Через три дни они встретились вновь. Но минула не одна неделя прежде, чем намеренье солгать окончательно вызрело в ее душе.
Воротившийся через полгода Арсений от неожиданности и обиды понял все так, как обыкновенно и зачастую обоснованно понимают подобные коллизии: кто первый воротился, того и невеста, не дождалась.
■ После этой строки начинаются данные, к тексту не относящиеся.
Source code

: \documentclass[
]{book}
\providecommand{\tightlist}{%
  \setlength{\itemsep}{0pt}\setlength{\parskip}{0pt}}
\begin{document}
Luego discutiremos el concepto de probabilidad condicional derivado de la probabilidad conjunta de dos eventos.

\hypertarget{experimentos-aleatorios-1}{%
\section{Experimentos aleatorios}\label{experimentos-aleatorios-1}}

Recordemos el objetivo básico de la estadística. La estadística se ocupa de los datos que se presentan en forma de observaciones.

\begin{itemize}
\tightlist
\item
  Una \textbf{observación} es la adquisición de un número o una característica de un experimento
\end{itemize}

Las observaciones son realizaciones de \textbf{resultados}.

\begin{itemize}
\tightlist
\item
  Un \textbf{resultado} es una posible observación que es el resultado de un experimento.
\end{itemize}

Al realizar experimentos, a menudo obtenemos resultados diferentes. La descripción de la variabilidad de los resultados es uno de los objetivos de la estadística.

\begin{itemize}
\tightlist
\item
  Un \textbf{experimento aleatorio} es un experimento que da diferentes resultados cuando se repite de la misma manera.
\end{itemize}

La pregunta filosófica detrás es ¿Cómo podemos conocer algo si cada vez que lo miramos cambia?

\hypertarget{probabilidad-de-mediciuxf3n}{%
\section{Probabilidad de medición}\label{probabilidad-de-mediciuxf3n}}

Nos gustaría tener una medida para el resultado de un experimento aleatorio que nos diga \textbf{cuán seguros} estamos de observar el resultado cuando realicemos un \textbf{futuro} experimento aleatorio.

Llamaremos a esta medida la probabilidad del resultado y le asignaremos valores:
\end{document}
Нет, она не жалеет ни о чем! Она подарила Сергею четыре года жизни и продолжение жизни в сыне. Без нее он сгорел бы в считанные месяцы, она знает наверное. Но крушением всего было бы для Сергея догадаться, что она протянула ему себя как подаяние. Она сумела не ранить ненужной правдой живого, не оскорбит и мертвого. Пусть Арсений думает, что она виновата перед ним. Да и вправду ли она так безвинна?
По лицу Прасковьи Филипповны лились слезы. Она стояла у балконной двери, так и не решившись выйти наружу. Откуда было ей узнать, что всадник трижды оглянулся через плечо, прежде чем, раздосадованный, пустился в галоп.